Ublituximab (TG-1101), a novel glycoengineered anti-CD20 antibody, in combination with ibrutinib is safe and highly active in patients with relapsed and/or refractory chronic lymphocytic leukaemia: results of a phase 2 trial

Jeff P Sharman  1   2 Charles M Farber  3 Daruka Mahadevan  4 Marshall T Schreeder  5 Heather D Brooks  2   6 Kathryn S Kolibaba  2   7 Suzanne Fanning  2   8 Leonard Klein  2   9 Daniel R Greenwald  2   10 Peter Sportelli  11 Hari P Miskin  11 Michael S Weiss  11 John M Burke  2   12
Affiliations
Clinical Trial

Ublituximab (TG-1101), a novel glycoengineered anti-CD20 antibody, in combination with ibrutinib is safe and highly active in patients with relapsed and/or refractory chronic lymphocytic leukaemia: results of a phase 2 trial

Jeff P Sharman et al. Br J Haematol. 2017 Feb.

Abstract

Ibrutinib is effective in patients with chronic lymphocytic leukaemia (CLL); however, treatment resistance remains a problem. Ublituximab is a novel, glycoengineered anti-CD20 monoclonal antibody with single-agent activity in relapsed CLL. We report the results of a phase 2 study evaluating combination therapy with ibrutinib and ublituximab in patients with relapsed or refractory CLL. Patients received ibrutinib 420 mg once daily. Ublituximab was administered on days 1, 8 and 15 of cycle 1 followed by day 1 of cycles 2-6. Response assessments were completed at cycles 3 and 6; patients then continued on ibrutinib monotherapy per standard of care. Forty-one of 45 enrolled patients were evaluable for efficacy.

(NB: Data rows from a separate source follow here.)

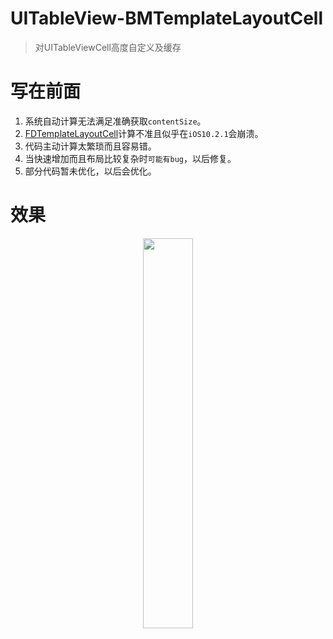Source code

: # UITableView-BMTemplateLayoutCell
> 对UITableViewCell高度自定义及缓存

# 写在前面
1. 系统自动计算无法满足准确获取`contentSize`。
2. [FDTemplateLayoutCell](https://github.com/forkingdog/UITableView-FDTemplateLayoutCell)计算不准且似乎在`iOS10.2.1`会崩溃。
3. 代码主动计算太繁琐而且容易错。
4. 当快速增加而且布局比较复杂时`可能有bug`，以后修复。
5. 部分代码暂未优化，以后会优化。

# 效果
<p align="center">
<img src="1.gif" width="40%">
</p>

Safety was consistent with prior experience for each drug, with infusion reactions the most prevalent adverse event. Combination therapy resulted in an overall response rate (ORR) of 88% at 6 months. In the 20 patients with high-risk features (17p or 11q deletions or TP53 mutation) and evaluable for efficacy, the ORR was 95%, with three patients (15%) achieving negative minimal residual disease. Median time to response was 8 weeks. Ublituximab in combination with ibrutinib resulted in rapid and high response rates. The long-term clinical benefit of ublituximab will be defined by an ongoing phase 3 trial (NCT 02301156).

Keywords: 17-p deletion; chronic lymphocytic leukaemia; high-risk; ibrutinib; ublituximab.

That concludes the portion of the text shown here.